EHS
EHS

Racial-Ethnic Disparities in Acute Stroke Care in the Florida-Puerto Rico Collaboration to Reduce Stroke Disparities Study [Epidemiology]

BackgroundRacial‐ethnic disparities in acute stroke care can contribute to inequality in stroke outcomes. We examined race‐ethnic disparities in acute stroke performance metrics in a voluntary stroke registry among Florida and Puerto Rico Get With the Guidelines‐Stroke hospitals.Methods and ResultsSeventy‐five sites in the Florida Puerto Rico Stroke Registry (66 Florida and 9 Puerto Rico) recorded 58 864 ischemic stroke cases (2010–2014). Logistic regression models examined racial‐ethnic differences in acute stroke performance measures and defect‐free care (intravenous tissue plasminogen activator treatment, in‐hospital antithrombotic therapy, deep vein thrombosis prophylaxis, discharge antithrombotic therapy, appropriate anticoagulation therapy, statin use, smoking cessation counseling) and temporal trends.
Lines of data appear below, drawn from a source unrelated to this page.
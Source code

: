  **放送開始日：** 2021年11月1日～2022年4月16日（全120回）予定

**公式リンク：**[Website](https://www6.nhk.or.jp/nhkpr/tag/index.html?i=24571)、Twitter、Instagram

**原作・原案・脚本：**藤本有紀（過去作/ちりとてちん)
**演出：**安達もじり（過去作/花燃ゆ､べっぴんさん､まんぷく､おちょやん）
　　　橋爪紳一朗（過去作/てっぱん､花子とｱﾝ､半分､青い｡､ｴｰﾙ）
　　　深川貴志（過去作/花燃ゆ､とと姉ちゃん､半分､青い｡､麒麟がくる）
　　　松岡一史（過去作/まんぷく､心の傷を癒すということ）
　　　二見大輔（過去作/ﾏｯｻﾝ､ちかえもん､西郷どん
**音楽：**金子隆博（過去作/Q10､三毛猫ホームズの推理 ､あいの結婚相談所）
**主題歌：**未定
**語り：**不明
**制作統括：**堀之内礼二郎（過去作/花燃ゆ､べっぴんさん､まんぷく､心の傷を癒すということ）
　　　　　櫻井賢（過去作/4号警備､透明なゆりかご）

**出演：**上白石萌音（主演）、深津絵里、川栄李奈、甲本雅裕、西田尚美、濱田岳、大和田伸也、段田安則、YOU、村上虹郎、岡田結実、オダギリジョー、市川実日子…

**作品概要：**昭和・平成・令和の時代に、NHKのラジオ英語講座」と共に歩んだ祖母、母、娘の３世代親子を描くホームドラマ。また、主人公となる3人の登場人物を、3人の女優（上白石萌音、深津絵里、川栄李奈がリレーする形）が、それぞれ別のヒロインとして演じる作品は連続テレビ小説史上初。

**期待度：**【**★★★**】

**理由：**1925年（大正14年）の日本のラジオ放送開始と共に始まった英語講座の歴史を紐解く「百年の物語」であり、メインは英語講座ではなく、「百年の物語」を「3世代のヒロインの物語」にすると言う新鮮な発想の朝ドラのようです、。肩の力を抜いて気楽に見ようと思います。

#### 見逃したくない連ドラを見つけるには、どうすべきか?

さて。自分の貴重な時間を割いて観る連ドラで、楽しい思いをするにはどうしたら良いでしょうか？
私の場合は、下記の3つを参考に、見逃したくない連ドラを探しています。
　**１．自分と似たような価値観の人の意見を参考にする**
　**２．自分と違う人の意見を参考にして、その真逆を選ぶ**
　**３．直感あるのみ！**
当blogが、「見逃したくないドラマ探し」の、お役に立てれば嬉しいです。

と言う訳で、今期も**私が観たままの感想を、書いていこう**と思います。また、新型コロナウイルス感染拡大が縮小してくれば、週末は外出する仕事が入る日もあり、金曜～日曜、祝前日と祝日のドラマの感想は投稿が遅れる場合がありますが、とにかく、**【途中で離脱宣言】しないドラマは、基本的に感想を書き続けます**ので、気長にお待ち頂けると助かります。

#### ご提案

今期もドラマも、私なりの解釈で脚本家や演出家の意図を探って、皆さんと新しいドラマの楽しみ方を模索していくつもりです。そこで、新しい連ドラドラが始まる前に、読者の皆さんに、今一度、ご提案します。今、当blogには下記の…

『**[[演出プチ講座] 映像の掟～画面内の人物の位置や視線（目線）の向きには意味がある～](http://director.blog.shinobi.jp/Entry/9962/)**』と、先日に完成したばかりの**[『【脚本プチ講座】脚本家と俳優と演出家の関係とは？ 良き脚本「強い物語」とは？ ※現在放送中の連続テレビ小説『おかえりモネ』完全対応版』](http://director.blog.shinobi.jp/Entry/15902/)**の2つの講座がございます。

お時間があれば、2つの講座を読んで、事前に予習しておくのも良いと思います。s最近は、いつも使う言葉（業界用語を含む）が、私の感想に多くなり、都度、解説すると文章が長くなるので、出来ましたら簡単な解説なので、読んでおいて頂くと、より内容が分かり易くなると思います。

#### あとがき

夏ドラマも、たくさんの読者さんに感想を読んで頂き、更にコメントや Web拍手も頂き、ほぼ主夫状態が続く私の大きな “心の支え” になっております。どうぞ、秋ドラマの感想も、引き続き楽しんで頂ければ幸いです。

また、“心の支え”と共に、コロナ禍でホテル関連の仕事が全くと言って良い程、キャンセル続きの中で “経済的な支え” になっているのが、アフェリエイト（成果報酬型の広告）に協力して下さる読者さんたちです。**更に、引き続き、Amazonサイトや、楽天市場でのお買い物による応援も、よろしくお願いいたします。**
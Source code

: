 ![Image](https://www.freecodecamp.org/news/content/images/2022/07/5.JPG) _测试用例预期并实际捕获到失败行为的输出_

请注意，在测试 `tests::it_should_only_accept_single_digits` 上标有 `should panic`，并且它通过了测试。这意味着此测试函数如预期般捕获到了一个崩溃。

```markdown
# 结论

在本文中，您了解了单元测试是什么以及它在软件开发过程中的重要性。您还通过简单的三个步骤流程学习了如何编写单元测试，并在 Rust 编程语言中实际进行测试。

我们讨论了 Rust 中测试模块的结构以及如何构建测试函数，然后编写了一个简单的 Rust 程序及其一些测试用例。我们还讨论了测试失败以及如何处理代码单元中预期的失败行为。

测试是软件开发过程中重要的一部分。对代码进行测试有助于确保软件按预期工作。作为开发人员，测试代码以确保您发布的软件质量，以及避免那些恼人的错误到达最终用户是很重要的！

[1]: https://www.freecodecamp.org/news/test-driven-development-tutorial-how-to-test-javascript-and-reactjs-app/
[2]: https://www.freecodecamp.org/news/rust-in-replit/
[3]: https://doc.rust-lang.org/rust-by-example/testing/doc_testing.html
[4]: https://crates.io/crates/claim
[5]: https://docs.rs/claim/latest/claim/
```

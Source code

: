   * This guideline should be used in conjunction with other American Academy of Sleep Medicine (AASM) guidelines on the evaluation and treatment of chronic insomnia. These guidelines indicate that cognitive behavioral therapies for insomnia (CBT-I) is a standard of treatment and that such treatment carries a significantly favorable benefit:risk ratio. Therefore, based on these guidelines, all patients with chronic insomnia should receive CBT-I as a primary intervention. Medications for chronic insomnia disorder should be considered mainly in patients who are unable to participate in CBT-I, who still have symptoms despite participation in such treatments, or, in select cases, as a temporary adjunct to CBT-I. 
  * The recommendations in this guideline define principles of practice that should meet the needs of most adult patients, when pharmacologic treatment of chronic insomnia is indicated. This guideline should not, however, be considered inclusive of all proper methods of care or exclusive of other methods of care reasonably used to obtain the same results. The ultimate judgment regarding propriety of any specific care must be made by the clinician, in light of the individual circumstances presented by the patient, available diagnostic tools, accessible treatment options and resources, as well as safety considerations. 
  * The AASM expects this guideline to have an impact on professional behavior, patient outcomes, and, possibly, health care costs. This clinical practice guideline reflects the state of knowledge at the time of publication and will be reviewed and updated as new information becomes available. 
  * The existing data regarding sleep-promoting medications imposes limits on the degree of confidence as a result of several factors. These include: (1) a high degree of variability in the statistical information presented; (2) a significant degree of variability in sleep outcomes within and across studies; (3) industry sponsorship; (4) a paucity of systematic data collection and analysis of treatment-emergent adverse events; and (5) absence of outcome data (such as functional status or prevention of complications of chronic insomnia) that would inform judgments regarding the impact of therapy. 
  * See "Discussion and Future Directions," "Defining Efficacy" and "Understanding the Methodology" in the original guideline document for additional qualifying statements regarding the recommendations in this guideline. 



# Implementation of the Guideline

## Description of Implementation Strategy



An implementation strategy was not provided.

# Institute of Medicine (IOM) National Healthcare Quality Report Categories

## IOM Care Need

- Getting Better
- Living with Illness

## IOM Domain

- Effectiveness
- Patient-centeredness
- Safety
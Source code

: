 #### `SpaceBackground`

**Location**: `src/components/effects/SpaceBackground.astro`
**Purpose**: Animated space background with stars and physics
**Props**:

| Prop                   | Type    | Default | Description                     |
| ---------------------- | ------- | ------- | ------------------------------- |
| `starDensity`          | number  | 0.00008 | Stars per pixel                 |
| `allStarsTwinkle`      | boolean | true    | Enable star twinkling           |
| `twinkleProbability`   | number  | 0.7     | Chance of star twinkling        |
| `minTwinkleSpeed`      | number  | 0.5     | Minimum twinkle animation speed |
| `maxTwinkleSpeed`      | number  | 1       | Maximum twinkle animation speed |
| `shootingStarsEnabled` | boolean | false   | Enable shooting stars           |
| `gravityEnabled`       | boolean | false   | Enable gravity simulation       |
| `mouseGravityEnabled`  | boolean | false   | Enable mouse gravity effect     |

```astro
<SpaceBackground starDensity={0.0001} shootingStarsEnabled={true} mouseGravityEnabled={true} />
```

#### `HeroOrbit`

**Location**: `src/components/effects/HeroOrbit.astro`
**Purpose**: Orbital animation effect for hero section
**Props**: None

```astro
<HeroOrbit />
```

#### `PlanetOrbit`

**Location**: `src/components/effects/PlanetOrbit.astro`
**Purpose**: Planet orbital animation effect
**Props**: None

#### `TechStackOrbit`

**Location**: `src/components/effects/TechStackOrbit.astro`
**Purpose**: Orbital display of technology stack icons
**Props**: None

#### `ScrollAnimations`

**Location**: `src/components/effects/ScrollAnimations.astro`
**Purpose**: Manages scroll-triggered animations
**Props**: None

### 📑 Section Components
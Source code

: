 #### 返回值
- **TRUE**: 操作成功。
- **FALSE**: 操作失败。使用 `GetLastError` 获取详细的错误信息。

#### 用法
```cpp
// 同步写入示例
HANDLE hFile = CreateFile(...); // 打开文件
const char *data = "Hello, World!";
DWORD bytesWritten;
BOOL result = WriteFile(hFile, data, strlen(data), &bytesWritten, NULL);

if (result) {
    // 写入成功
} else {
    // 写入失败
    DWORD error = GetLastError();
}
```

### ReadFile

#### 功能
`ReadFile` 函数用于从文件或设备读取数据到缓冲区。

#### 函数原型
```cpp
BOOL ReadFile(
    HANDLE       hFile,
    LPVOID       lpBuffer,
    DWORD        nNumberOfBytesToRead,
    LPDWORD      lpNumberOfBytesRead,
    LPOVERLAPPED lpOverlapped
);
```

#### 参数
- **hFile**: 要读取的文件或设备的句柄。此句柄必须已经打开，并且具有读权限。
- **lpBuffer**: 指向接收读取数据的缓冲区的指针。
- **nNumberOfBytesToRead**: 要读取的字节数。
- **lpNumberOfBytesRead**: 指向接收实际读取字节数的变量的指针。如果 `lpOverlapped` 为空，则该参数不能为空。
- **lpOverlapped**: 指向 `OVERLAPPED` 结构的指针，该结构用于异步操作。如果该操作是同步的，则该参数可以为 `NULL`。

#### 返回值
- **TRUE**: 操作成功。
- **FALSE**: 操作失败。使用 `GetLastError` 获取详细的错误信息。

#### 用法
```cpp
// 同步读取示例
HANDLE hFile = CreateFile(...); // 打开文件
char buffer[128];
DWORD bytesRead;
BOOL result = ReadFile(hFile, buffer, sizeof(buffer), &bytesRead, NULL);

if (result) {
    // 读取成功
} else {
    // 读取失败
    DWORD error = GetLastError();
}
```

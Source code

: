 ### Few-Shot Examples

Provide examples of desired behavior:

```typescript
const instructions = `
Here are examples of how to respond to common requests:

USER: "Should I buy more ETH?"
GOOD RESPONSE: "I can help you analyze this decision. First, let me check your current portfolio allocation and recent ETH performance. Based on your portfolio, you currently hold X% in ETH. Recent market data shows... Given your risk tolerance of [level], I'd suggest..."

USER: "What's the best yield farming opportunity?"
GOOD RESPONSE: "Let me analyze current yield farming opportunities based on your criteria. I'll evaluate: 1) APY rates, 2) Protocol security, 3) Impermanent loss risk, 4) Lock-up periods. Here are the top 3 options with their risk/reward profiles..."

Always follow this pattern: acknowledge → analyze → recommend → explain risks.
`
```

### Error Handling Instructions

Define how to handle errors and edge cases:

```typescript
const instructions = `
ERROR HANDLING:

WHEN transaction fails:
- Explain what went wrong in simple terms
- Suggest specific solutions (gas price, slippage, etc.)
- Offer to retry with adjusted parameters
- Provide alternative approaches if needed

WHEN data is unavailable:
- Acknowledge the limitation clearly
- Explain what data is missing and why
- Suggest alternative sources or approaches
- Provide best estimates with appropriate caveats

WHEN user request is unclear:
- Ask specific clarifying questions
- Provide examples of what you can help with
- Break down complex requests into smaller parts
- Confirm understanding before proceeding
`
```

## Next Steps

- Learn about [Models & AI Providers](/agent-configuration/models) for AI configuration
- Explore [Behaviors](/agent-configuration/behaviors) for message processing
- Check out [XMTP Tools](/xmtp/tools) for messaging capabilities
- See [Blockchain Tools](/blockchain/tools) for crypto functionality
Among ischemic stroke cases, 63% were non‐Hispanic white (NHW), 18% were non‐Hispanic black (NHB), 14% were Hispanic living in Florida, and 6% were Hispanic living in Puerto Rico. NHW patients were the oldest, followed by Hispanics, and NHBs. Defect‐free care was greatest among NHBs (81%), followed by NHWs (79%) and Florida Hispanics (79%), then Puerto Rico Hispanics (57%) (P<0.0001). Puerto Rico Hispanics were less likely than Florida whites to meet any stroke care performance metric other than anticoagulation. Defect‐free care improved for all groups during 2010–2014, but the disparity in Puerto Rico persisted (2010: NHWs=63%, NHBs=65%, Florida Hispanics=59%, Puerto Rico Hispanics=31%; 2014: NHWs=93%, NHBs=94%, Florida Hispanics=94%, Puerto Rico Hispanics=63%).ConclusionsRacial‐ethnic/geographic disparities were observed for acute stroke care performance metrics. Adoption of a quality improvement program improved stroke care from 2010 to 2014 in Puerto Rico and all Florida racial‐ethnic groups. However, stroke care quality delivered in Puerto Rico is lower than in Florida. Sustained support of evidence‐based acute stroke quality improvement programs is required to improve stroke care and minimize racial‐ethnic disparities, particularly in resource‐strained Puerto Rico.